Stored items from a collection
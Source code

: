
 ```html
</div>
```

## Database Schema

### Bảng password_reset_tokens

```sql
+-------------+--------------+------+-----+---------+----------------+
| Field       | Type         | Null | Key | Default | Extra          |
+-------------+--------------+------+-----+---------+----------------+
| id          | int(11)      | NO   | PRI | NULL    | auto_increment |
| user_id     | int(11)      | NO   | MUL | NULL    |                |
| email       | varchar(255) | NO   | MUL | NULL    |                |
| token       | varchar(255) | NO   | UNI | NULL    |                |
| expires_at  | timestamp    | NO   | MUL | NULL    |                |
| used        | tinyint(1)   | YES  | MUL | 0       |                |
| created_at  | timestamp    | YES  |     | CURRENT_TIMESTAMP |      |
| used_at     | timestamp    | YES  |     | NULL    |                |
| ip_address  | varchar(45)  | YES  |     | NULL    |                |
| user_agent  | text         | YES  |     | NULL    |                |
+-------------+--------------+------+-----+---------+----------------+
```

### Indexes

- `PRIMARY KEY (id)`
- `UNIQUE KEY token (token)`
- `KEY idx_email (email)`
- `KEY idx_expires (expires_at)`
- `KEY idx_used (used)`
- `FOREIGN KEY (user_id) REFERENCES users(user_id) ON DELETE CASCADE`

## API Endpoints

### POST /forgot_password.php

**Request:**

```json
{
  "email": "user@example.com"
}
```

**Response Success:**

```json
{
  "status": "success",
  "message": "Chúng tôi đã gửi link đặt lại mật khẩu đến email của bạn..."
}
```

---

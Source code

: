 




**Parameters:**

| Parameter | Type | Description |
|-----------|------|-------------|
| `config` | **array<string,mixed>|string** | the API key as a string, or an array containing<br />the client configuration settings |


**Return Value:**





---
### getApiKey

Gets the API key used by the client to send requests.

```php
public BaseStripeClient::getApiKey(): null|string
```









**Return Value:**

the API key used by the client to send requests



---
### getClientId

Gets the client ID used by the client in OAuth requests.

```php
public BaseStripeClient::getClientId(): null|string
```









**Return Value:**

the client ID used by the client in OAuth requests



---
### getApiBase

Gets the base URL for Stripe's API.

--- How to complete this task ---
Only the lines that contain the string "Gets" are to be copied from the records.

--- Response to this exercise ---
Gets the API key used by the client to send requests.
Gets the client ID used by the client in OAuth requests.
Gets the base URL for Stripe's API.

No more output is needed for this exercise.